■ What the task asks
Word for word, repeat the data; no picture should appear in the result.

■ Dataset records

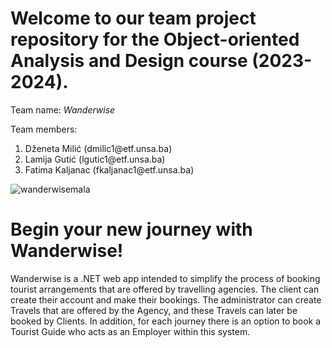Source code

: <h1>Welcome to our team project repository for the Object-oriented Analysis and Design course (2023-2024).</h1>

Team name: <i>Wanderwise</i>

Team members:
<ol>
  <li>Dženeta Milić (dmilic1@etf.unsa.ba) </li>
  <li>Lamija Gutić (lgutic1@etf.unsa.ba) </li>
  <li>Fatima Kaljanac (fkaljanac1@etf.unsa.ba) </li>
</ol>

![wanderwisemala](https://github.com/OOAD-2023-2024/Wanderwise/assets/95690215/9f819951-a15e-4383-9473-056c5117509c)

<h1>Begin your new journey with Wanderwise! </i> </h1>

Wanderwise is a .NET web app intended to simplify the process of booking tourist arrangements that are offered by travelling agencies. The client can create their account and make their bookings. The administrator can create Travels that are offered by the Agency, and these Travels can later be booked by Clients. In addition, for each journey there is an option to book a Tourist Guide who acts as an Employer within this system.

■ Solution to this task
Source code

: <h1>Welcome to our team project repository for the Object-oriented Analysis and Design course (2023-2024).</h1>

Team name: <i>Wanderwise</i>

Team members:
<ol>
  <li>Dženeta Milić (dmilic1@etf.unsa.ba) </li>
  <li>Lamija Gutić (lgutic1@etf.unsa.ba) </li>
  <li>Fatima Kaljanac (fkaljanac1@etf.unsa.ba) </li>
</ol>

![wanderwisemala](https://github.com/OOAD-2023-2024/Wanderwise/assets/95690215/9f819951-a15e-4383-9473-056c5117509c)

<h1>Begin your new journey with Wanderwise! </i> </h1>

Wanderwise is a .NET web app intended to simplify the process of booking tourist arrangements that are offered by travelling agencies. The client can create their account and make their bookings. The administrator can create Travels that are offered by the Agency, and these Travels can later be booked by Clients. In addition, for each journey there is an option to book a Tourist Guide who acts as an Employer within this system.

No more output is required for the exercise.